NYC Real Estate: Why a Mortgage Contingency (and Funding Contingency) Matters

NYC Real Estate: Why a Mortgage Contingency (and Funding Contingency) Matters

Buying an apartment in New York City can feel like navigating a maze — especially when financing is involved. One of the most critical protections for buyers is the mortgage contingency clause, and equally important, a funding contingency in the event the bank cannot approve the building.

What Is a Mortgage Contingency?

A mortgage contingency is a clause in the contract that allows a buyer to cancel the deal and recover their deposit if their lender ultimately declines their loan — despite the buyer making a good-faith effort to obtain financing.

In a market as complex as NYC, this is a major safeguard. Even the most qualified buyers can run into issues, from low appraisals to sudden changes in lending guidelines. Without this protection, a buyer risks losing their deposit (typically 10% of the purchase price) if financing falls through.

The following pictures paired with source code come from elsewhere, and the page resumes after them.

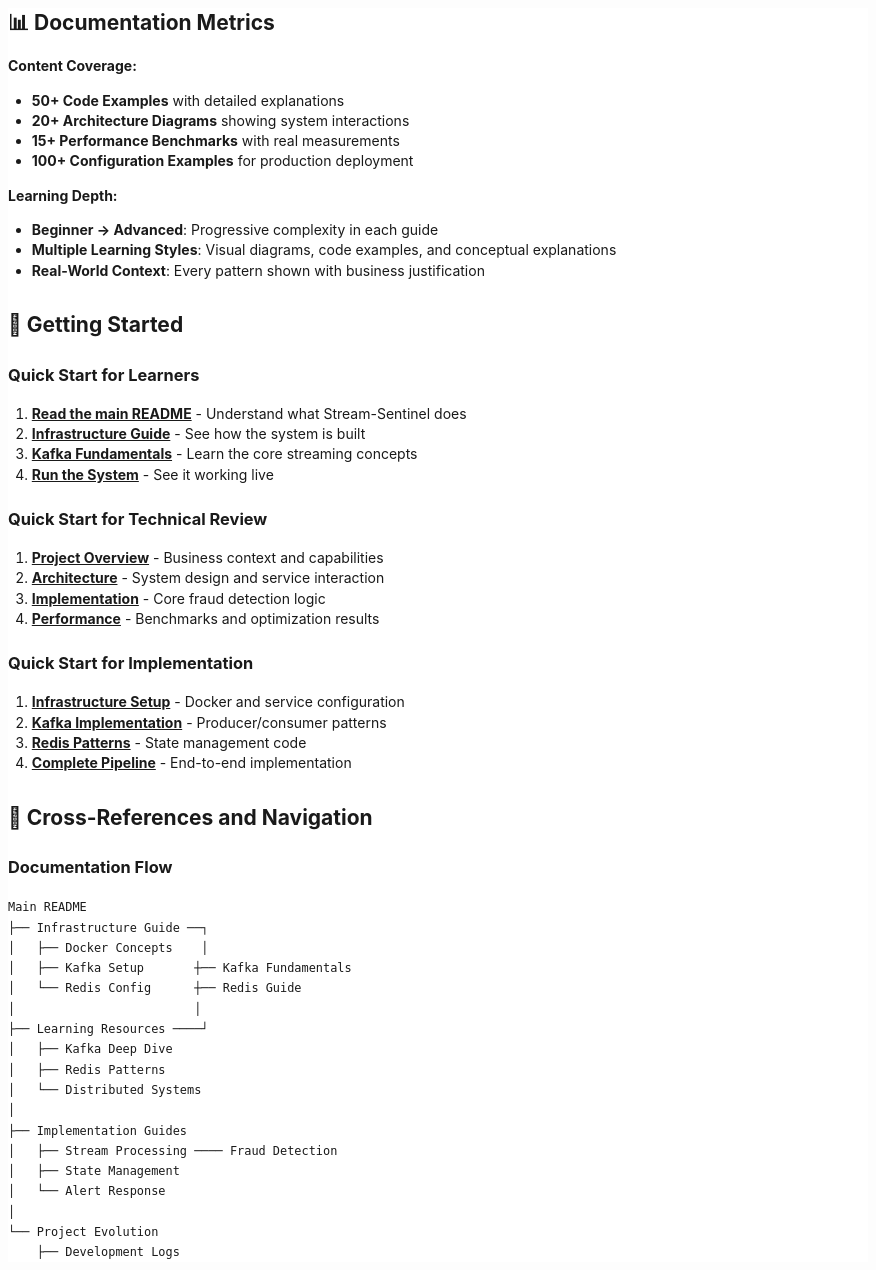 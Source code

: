 ## 📊 Documentation Metrics

**Content Coverage:**
- **50+ Code Examples** with detailed explanations
- **20+ Architecture Diagrams** showing system interactions
- **15+ Performance Benchmarks** with real measurements
- **100+ Configuration Examples** for production deployment

**Learning Depth:**
- **Beginner → Advanced**: Progressive complexity in each guide
- **Multiple Learning Styles**: Visual diagrams, code examples, and conceptual explanations
- **Real-World Context**: Every pattern shown with business justification

## 🚀 Getting Started

### Quick Start for Learners

1. **[Read the main README](../README.md)** - Understand what Stream-Sentinel does
2. **[Infrastructure Guide](infrastructure/README.md)** - See how the system is built
3. **[Kafka Fundamentals](learning/kafka.md)** - Learn the core streaming concepts
4. **[Run the System](../README.md#quick-start)** - See it working live

### Quick Start for Technical Review

1. **[Project Overview](../README.md)** - Business context and capabilities
2. **[Architecture](infrastructure/README.md)** - System design and service interaction
3. **[Implementation](fraud-detection/README.md)** - Core fraud detection logic
4. **[Performance](project-logs/README.md)** - Benchmarks and optimization results

### Quick Start for Implementation

1. **[Infrastructure Setup](infrastructure/README.md#getting-started)** - Docker and service configuration
2. **[Kafka Implementation](learning/kafka.md#kafka-in-stream-sentinel)** - Producer/consumer patterns
3. **[Redis Patterns](learning/redis.md#redis-in-stream-sentinel-implementation)** - State management code
4. **[Complete Pipeline](stream-processing/README.md#real-time-fraud-detection-pipeline)** - End-to-end implementation

## 🔗 Cross-References and Navigation

### Documentation Flow

```
Main README
├── Infrastructure Guide ──┐
│   ├── Docker Concepts    │
│   ├── Kafka Setup       ┼── Kafka Fundamentals
│   └── Redis Config      ┼── Redis Guide
│                         │
├── Learning Resources ────┘
│   ├── Kafka Deep Dive
│   ├── Redis Patterns
│   └── Distributed Systems
│
├── Implementation Guides
│   ├── Stream Processing ──── Fraud Detection
│   ├── State Management
│   └── Alert Response
│
└── Project Evolution
    ├── Development Logs
```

Why the Building Matters as Much as the Buyer

In NYC, your financial approval isn’t the only thing that matters — the building also needs to be approved by your bank. Lenders underwrite both you and the property.

A building might be rejected for reasons completely unrelated to your own creditworthiness, such as:

  • High percentage of sponsor-owned units
  • Low owner-occupancy rates
  • Pending litigation
  • Poor financials or excessive arrears
  • Structural or management issues

If the bank’s underwriters won’t approve the building, they won’t fund the loan — even if your personal loan approval was previously issued.

Why a Funding Contingency Is Critical

Many NYC contracts state that the mortgage contingency only applies if the borrower is denied. However, buyers often discover late in the process that their lender refuses to fund because the building doesn’t meet the bank’s internal criteria.

A funding contingency closes this gap — it protects the buyer if the bank ultimately cannot fund due to a building denial. Without this provision, a buyer could technically lose their deposit even though the reason for the denial was completely outside their control.

The Bottom Line

While all-cash offers may dominate headlines, most NYC buyers rely on financing — and in a city where every building has its quirks, a strong mortgage and funding contingency can mean the difference between a safe deal and a costly mistake.

Always make sure your attorney reviews the contract carefully and negotiates a contingency that protects you both personally and in case the bank does not approve the building.